UK would not extend Brexit transition period if asked, top negotiator David Frost says after Michel Barnier letter
David Frost and Michel Barnier are leading UK and EU talks on the future tie-up.
4 min read
It is the UK Government’s “firm policy” not to extend the Brexit transition period, the country’s chief negotiator has said, after Brussels said it remained “open” to such a move.
David Frost told MPs on Wednesday that Britain prized its “economic and political freedom at the end of this year", as he rebuffed fresh calls from opposition parties to delay the date at which the UK will sharply diverge from EU rules.
Britain is currently due to leave the transition period, which keeps it tied to EU rules without a say in how they are drawn up, at the end of 2020, and the two sides are currently trying to thrash out a deal on their relationship after that point.
In a letter sent to senior figures in the SNP, Liberal Democrats, Plaid Cymru, SDLP, Green and the Alliance Parties, the EU’s top negotiator pointed out that an extension of “up to one or two years can be agreed jointly by the two parties”.
He added: “The European Union has always said we remain open to this matter.”
But, Mr Barnier said the decision must be taken “by the Joint Committee before 1 July, and must be accompanied by an agreement on a financial contribution by the UK”.
Seizing on the letter, the SNP’s Ian Blackford said the Government still had time “to agree an extension to prevent the UK crashing out with a devastating bad deal or a catastrophic no-deal”.
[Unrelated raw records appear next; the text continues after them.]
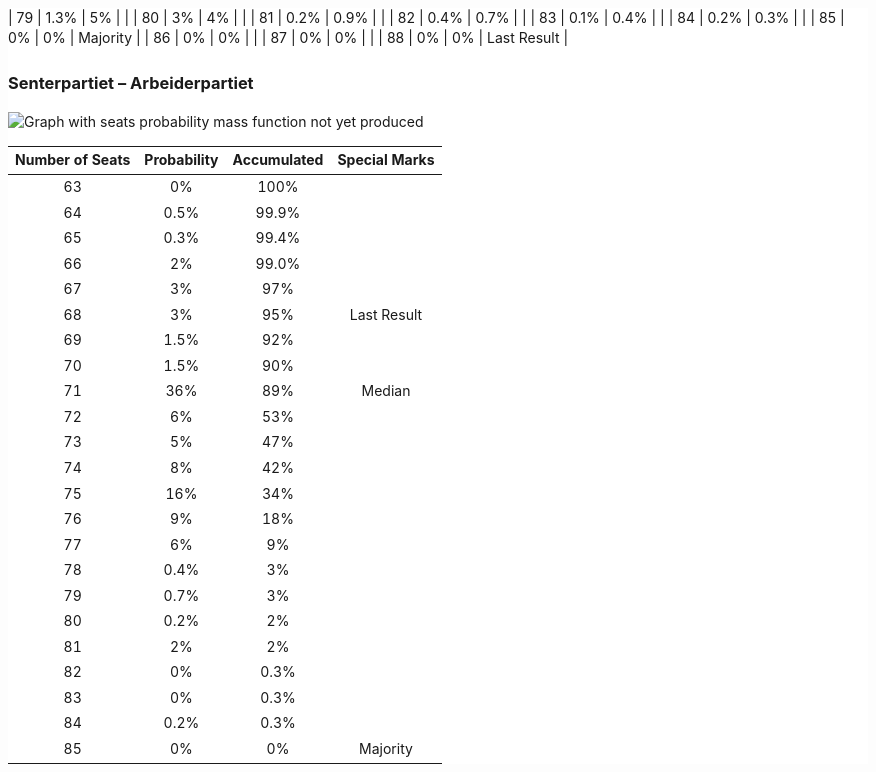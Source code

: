 | 79 | 1.3% | 5% |  |
| 80 | 3% | 4% |  |
| 81 | 0.2% | 0.9% |  |
| 82 | 0.4% | 0.7% |  |
| 83 | 0.1% | 0.4% |  |
| 84 | 0.2% | 0.3% |  |
| 85 | 0% | 0% | Majority |
| 86 | 0% | 0% |  |
| 87 | 0% | 0% |  |
| 88 | 0% | 0% | Last Result |

### Senterpartiet – Arbeiderpartiet

![Graph with seats probability mass function not yet produced](2021-01-13-OpinionPerduco-coalitions-seats-pmf-sp–ap.png "Seats Probability Mass Function")

| Number of Seats | Probability | Accumulated | Special Marks |
|:---------------:|:-----------:|:-----------:|:-------------:|
| 63 | 0% | 100% |  |
| 64 | 0.5% | 99.9% |  |
| 65 | 0.3% | 99.4% |  |
| 66 | 2% | 99.0% |  |
| 67 | 3% | 97% |  |
| 68 | 3% | 95% | Last Result |
| 69 | 1.5% | 92% |  |
| 70 | 1.5% | 90% |  |
| 71 | 36% | 89% | Median |
| 72 | 6% | 53% |  |
| 73 | 5% | 47% |  |
| 74 | 8% | 42% |  |
| 75 | 16% | 34% |  |
| 76 | 9% | 18% |  |
| 77 | 6% | 9% |  |
| 78 | 0.4% | 3% |  |
| 79 | 0.7% | 3% |  |
| 80 | 0.2% | 2% |  |
| 81 | 2% | 2% |  |
| 82 | 0% | 0.3% |  |
| 83 | 0% | 0.3% |  |
| 84 | 0.2% | 0.3% |  |
| 85 | 0% | 0% | Majority |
However, that demand was flatly rejected by the UK on Wednesday afternoon, with Mr Frost telling a Commons committee: “It’s the firm policy of the Government that we will not extend the transition period and, if asked, we would not agree to it.”
He added: “I take that as a given. I can see why that position has been taken.
“I think we have always put a lot of emphasis on economic and political freedom at the end of this year and on avoiding ongoing significant payments into the EU budgets.
“And of course, those things are accomplished by ending the transition period at the end of the year.
“So I work within that and it’s my job to get an agreement in the time that’s available.”
A Number 10 spokesperson meanwhile said: “There is no change to the government position. The transition period will end on December 31.”
FISHERIES PLAN ‘NOT A RUNNER’
The Commons grilling of Mr Frost, a special adviser who is leading the UK’s talks on a future deal with the EU, comes after a testy exchange of letters between the two senior negotiators.
And it follows a report by Reuters that there may be a “possible reconciliation” on fisheries, one of the key sticking points of the talks so far.
One EU diplomat told the news agency that the bloc’s push to maintain the status quo - where fishing takes place in UK waters but catches are allocated among fleets across the EU as part of the Common Fisheries Policy - was “impossible to uphold”.
Pressed on the issue during the Commons grilling, Mr Frost said the EU’s current position was “a bit unusual”.
He told MPs: “In many other areas they tell us nothing will be the same after you’ve left the EU - rightly so, it is different.
“But fisheries seems to be the one exception to that. I think to be fair to him, Mr Barnier has given a few public signals that he thinks this may not be a completely realistic position.
“And you know, we’ll have to see if they can move forward on that. Clearly it’s not a runner for us - it just is not, so we’ll have to find a way forward.”
LEVEL PLAYING FIELD MUST BE ‘APPROPRIATE’
Another key point of contention in the talks meanwhile remains Britain’s objection to a raft of “level playing field” provisions demanded by the EU in exchange for market access.
Brussels has called on the UK to maintain consistent standards with it on workers’ rights, state aid, tax and environmental protection as part of allowing high access to its single market.
But the UK has repeatedly pointed to deals the EU has struck with countries including Canada and Japan as a model for the kind of relationship Britain wants to seal with the bloc post-Brexit - arguing that these agreements do not come with the same terms.
Mr Frost said: “We are not saying that there can be no level playing field provisions.
“We are simply saying that there must be provisions which are appropriate to a free trade agreement, and like those found in the Canada or Japan agreements.
“And that is what we have put forward. But there is a big gap between those and where the EU is and that will be one of the biggest issues we’ve got to resolve in the next few months.”